He said he hoped to get a local business in the next day or so to donate pastries as well.

It was swift work Sunday. An hour into the conveyor-style operation, the group had made 250 sandwiches. Only a few were lost to temptation.

Greenberg's wife, Marlene, said she could not resist a much-needed fix of white bread.

"There is nothing like peanut butter and jelly on white bread," she said, saying she keeps wheat bread at home only because of its nutritional value.

The Safe Surrender program will be staged from 9 a.m. to 4 p.m. each day, with cases adjudicated at temporary courtrooms a few blocks from Grace Assembly of God.

The U.S. Marshals Service started the program in 2005 in Cleveland after a city police officer was killed trying to capture a fugitive wanted on an outstanding warrant for a nonviolent offense.

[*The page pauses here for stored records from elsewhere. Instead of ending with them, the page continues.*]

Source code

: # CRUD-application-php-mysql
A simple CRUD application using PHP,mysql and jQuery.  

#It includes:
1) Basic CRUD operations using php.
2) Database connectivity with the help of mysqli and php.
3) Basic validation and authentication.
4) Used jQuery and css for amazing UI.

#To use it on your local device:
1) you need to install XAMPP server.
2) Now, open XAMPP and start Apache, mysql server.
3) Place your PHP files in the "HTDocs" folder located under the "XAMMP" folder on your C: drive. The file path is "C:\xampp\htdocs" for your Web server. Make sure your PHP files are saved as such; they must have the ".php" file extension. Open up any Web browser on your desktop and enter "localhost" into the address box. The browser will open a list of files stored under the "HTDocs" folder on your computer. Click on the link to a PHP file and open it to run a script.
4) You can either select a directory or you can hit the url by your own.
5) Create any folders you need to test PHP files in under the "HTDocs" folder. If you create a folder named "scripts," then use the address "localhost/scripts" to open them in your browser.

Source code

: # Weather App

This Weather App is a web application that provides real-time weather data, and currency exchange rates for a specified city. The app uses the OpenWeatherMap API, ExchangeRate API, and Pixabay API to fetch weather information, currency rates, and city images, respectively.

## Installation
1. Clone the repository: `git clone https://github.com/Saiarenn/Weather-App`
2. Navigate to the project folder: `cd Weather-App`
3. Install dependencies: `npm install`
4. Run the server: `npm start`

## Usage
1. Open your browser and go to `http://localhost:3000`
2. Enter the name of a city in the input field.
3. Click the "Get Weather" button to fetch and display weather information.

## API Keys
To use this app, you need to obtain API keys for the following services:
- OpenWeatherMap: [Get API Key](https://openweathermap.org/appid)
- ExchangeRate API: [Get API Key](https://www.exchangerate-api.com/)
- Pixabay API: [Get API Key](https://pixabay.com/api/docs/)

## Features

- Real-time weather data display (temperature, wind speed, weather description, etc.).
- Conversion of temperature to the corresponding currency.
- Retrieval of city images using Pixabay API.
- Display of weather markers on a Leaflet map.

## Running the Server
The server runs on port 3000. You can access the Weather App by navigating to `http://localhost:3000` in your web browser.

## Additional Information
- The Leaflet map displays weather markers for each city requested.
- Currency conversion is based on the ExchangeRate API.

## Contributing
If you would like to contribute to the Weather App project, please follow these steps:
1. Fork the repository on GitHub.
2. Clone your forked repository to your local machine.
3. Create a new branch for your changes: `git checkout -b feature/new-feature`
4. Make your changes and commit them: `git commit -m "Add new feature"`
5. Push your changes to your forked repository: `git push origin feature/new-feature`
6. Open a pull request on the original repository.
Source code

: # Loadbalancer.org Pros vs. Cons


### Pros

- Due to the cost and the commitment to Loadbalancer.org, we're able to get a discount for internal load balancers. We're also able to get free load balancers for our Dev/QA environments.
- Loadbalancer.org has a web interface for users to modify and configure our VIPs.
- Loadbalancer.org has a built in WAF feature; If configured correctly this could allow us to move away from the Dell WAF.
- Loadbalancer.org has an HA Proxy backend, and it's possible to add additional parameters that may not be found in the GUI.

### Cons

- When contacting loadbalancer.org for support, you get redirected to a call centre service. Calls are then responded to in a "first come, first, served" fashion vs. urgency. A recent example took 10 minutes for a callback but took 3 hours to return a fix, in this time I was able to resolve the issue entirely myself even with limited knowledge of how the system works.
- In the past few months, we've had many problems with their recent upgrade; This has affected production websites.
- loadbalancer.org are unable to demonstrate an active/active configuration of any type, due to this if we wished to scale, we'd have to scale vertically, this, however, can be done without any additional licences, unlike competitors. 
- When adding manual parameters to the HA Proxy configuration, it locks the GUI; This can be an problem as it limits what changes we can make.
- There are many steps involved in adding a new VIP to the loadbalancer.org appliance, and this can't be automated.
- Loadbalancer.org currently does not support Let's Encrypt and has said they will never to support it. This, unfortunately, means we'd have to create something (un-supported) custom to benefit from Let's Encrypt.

In New Jersey, more than 10,000 fugitives have surrendered since 2008, when the first Safe Surrender program was held in Camden.

The program is led by the state Attorney General's Office and funded by the U.S. Department of Justice. The effort involves state, local, and county agencies in several South Jersey counties.

For members of the South Jersey Men's Club, their part is all about community service and charity, two tenets of Jewish tradition.

"It's a good feeling to give. It's fulfilling," Silver said. "It helps to balance out the trials and tribulations of life."